## Records for this task
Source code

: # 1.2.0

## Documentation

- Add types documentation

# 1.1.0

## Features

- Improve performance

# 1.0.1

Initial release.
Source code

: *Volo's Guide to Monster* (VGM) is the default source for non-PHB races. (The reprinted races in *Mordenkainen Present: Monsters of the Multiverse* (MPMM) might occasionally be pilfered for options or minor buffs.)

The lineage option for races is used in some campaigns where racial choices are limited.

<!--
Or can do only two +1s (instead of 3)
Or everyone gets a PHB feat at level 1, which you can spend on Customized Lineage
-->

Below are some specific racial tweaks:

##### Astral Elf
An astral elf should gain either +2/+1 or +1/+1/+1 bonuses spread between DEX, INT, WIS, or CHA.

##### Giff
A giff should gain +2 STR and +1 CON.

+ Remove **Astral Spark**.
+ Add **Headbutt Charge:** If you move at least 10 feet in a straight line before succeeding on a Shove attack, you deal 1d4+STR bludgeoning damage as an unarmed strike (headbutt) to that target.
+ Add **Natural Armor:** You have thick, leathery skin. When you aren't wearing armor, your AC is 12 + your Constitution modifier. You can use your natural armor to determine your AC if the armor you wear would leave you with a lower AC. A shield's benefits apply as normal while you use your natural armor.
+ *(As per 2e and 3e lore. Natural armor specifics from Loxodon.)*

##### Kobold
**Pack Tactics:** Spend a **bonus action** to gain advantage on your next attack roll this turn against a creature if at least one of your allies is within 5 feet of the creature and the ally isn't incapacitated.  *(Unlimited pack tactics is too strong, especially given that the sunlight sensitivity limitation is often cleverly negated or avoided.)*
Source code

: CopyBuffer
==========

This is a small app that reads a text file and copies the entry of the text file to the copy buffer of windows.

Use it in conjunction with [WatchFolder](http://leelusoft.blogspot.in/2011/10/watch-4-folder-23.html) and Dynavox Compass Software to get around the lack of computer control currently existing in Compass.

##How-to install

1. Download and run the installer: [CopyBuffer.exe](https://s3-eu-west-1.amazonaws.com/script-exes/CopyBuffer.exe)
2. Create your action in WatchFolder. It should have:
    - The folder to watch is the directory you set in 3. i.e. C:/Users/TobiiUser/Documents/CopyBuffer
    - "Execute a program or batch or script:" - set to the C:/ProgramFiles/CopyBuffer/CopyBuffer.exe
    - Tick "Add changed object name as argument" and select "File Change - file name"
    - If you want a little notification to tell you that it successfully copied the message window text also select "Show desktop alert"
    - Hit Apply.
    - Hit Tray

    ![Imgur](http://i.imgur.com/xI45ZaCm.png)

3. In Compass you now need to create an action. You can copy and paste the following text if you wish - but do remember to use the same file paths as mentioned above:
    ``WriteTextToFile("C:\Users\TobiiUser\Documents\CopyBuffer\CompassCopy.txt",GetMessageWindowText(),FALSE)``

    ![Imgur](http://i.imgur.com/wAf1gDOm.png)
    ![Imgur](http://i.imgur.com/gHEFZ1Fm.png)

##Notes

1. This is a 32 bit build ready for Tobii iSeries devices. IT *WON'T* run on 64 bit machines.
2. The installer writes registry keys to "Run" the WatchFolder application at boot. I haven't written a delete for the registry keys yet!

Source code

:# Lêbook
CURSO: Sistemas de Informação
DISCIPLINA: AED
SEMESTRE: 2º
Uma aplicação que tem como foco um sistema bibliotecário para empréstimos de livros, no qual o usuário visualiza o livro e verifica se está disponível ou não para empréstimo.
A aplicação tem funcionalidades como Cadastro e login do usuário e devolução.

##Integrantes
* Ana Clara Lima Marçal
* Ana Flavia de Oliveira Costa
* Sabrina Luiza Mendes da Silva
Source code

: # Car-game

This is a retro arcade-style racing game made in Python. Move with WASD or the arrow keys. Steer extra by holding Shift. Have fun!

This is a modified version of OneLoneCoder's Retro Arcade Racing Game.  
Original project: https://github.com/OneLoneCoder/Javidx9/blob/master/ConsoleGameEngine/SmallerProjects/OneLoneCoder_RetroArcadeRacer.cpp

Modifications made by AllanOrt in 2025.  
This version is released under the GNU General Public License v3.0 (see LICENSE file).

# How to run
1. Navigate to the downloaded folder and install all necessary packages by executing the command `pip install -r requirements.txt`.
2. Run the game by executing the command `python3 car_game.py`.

---

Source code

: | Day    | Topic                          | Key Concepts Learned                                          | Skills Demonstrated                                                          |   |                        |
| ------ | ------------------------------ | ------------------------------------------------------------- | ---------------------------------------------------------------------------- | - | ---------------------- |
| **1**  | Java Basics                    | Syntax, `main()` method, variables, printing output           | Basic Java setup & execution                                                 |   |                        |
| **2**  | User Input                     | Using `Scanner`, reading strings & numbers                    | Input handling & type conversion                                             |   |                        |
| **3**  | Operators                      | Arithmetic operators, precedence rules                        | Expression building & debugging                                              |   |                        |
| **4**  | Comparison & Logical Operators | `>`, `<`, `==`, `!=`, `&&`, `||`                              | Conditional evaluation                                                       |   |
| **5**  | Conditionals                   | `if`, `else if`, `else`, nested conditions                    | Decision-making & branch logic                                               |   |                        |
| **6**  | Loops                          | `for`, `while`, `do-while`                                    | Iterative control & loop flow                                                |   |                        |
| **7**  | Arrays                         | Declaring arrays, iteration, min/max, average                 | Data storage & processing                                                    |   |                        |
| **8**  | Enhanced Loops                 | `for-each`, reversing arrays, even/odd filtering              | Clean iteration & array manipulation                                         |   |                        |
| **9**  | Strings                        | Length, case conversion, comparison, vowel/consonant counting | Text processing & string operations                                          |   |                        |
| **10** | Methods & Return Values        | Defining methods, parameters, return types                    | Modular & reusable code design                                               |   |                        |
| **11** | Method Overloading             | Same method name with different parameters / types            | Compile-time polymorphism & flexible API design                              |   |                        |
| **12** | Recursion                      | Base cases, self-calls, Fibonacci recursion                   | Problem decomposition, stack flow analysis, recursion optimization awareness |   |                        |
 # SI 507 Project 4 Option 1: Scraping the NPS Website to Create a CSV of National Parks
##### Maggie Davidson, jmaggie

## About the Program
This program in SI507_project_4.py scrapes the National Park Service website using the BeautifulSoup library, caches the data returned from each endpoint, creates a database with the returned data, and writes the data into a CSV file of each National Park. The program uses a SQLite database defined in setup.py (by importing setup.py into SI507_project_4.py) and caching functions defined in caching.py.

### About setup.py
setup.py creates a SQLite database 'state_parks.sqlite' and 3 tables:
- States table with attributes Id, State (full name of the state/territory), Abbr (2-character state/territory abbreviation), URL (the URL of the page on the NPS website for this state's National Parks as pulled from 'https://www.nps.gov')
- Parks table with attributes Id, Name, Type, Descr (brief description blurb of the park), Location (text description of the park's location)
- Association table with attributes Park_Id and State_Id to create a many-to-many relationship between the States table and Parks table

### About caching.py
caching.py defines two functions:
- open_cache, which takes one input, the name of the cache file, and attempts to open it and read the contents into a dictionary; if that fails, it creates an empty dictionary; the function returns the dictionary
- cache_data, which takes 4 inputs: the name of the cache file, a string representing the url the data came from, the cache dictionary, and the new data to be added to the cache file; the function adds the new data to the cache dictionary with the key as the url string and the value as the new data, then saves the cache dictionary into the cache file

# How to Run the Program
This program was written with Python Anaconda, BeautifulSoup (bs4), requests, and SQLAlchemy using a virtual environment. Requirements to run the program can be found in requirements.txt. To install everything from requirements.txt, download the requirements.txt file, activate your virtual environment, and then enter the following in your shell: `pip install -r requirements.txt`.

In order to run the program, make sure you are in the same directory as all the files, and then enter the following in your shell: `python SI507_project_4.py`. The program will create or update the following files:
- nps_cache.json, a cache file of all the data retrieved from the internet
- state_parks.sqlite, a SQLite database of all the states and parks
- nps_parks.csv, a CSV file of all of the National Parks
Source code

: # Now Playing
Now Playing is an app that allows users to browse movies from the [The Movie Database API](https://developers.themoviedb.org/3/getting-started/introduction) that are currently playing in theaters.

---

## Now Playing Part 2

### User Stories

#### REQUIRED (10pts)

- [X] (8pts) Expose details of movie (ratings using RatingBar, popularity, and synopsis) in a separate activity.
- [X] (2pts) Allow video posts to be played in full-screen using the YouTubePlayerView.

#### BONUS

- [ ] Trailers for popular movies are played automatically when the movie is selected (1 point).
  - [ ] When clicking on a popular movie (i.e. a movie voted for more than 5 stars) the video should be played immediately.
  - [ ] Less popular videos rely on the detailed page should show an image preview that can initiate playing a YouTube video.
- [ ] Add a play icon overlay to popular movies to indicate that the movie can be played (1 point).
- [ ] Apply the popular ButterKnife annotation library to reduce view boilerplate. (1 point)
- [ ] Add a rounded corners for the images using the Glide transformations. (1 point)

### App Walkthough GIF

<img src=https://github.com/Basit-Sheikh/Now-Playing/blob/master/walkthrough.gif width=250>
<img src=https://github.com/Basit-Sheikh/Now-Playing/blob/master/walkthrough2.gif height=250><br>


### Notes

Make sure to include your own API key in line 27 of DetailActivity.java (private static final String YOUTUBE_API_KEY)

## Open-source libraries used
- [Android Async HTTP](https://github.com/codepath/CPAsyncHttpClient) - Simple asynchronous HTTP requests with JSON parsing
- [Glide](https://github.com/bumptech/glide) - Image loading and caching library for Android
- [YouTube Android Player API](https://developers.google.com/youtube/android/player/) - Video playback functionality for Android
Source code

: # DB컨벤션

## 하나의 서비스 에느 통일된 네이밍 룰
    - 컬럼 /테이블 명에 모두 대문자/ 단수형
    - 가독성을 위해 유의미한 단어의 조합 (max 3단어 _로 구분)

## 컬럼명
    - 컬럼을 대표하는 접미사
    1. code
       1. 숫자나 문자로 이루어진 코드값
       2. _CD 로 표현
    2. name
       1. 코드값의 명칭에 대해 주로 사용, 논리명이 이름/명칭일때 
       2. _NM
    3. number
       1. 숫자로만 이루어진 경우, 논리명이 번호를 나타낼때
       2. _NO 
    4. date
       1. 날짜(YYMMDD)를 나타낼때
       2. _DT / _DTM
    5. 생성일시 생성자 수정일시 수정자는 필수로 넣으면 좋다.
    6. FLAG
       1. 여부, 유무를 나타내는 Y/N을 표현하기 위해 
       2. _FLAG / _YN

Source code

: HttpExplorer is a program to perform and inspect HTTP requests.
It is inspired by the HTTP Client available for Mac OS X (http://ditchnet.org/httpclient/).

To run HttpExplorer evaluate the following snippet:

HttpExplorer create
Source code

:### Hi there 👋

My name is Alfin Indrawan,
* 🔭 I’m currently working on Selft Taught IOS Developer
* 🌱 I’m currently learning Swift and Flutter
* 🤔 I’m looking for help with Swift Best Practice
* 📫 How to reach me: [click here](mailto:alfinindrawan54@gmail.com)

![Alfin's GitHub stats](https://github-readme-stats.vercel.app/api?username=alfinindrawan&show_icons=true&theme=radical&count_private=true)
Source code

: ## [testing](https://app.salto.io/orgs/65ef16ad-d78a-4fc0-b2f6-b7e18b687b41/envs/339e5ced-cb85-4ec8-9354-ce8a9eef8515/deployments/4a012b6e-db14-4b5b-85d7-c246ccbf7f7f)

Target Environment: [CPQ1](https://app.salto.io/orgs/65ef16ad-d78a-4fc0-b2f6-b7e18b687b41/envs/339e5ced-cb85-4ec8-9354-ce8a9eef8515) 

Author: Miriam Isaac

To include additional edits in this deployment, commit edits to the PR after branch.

## Work instruction
For this exercise, find all lines in the records containing the word "Basit" and copy them.

## Exercise answer
<img src=https://github.com/Basit-Sheikh/Now-Playing/blob/master/walkthrough.gif width=250>
<img src=https://github.com/Basit-Sheikh/Now-Playing/blob/master/walkthrough2.gif height=250><br>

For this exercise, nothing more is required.